I was sleeping peacefully in my hotel, when I was awakened in the middle of the night by heavy bangings, and it at once occurred to me that the artillery were firing guns in the street below my window.
I thought: "Hullo, here's a revolution or something going on," and I rushed out on to my balcony.
The street below was empty, but in other streets I could hear people calling to each other and crying out.
Then came more of the awful banging, like claps of thunder, all round.
Then there was suddenly a great blaze of red light up in the sky, and
I realised that Vesuvius was breaking out.

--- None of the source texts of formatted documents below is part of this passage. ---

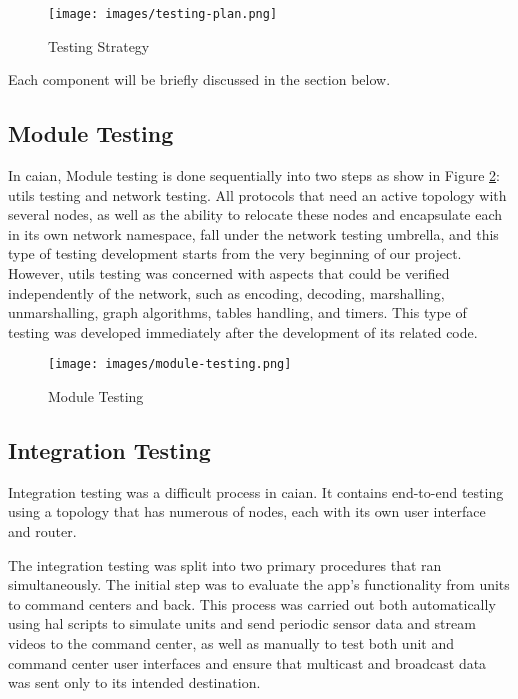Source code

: \begin{figure}[!hbf]
    \centering
    \texttt{[image: images/testing-plan.png]}
    \caption{Testing Strategy}
    \label{fig:testing-strategy}
\end{figure}

Each component will be briefly discussed in the section below.

\subsection{Module Testing}
In \acrshort{caian}, Module testing is done sequentially into two steps as show in Figure \ref{fig:module-testing}: \acrshort{utils} testing and network testing. All protocols that need an active topology with several nodes, as well as the ability to relocate these nodes and encapsulate each in its own network namespace, fall under the network testing umbrella, and this type of testing development starts from the very beginning of our project. However, \acrshort{utils} testing was concerned with aspects that could be verified independently of the network, such as encoding, decoding, marshalling, unmarshalling, graph algorithms, tables handling, and timers. This type of testing was developed immediately after the development of its related code.

\begin{figure}
    \centering
    \texttt{[image: images/module-testing.png]}
    \caption{Module Testing}
    \label{fig:module-testing}
\end{figure}


\subsection{Integration Testing}
Integration testing was a difficult process in \acrshort{caian}. It contains end-to-end testing using a topology that has numerous of nodes, each with its own user interface and router.

The integration testing was split into two primary procedures that ran simultaneously. The initial step was to evaluate the app's functionality from units to command centers and back. This process was carried out both automatically using \acrshort{hal} scripts to simulate units and send periodic sensor data and stream videos to the command center, as well as manually to test both unit and command center user interfaces and ensure that multicast and broadcast data was sent only to its intended destination.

It was just like a fountain of fire squirting up, with volumes of smoke and steam above it all lit up with the glow, and round it jagged, white lightning kept blazing and darting about.
Soon the flames were dimmed, the whole outbreak became a dull glare, even the houses round us grew indistinct, and what seemed to be a regular London fog set in.
But it was not a fog; it was a cloud of light dust—the ashes from the volcano, which had begun to fall over Naples.
When daylight came you could no longer see the mountain, although you could hear it rumbling like thunder.
You could scarcely see across the street, so thick was the ash fog. The fine dust got into one's eyes and nose, and everything, indoors and out, was covered with a thick coating of grit.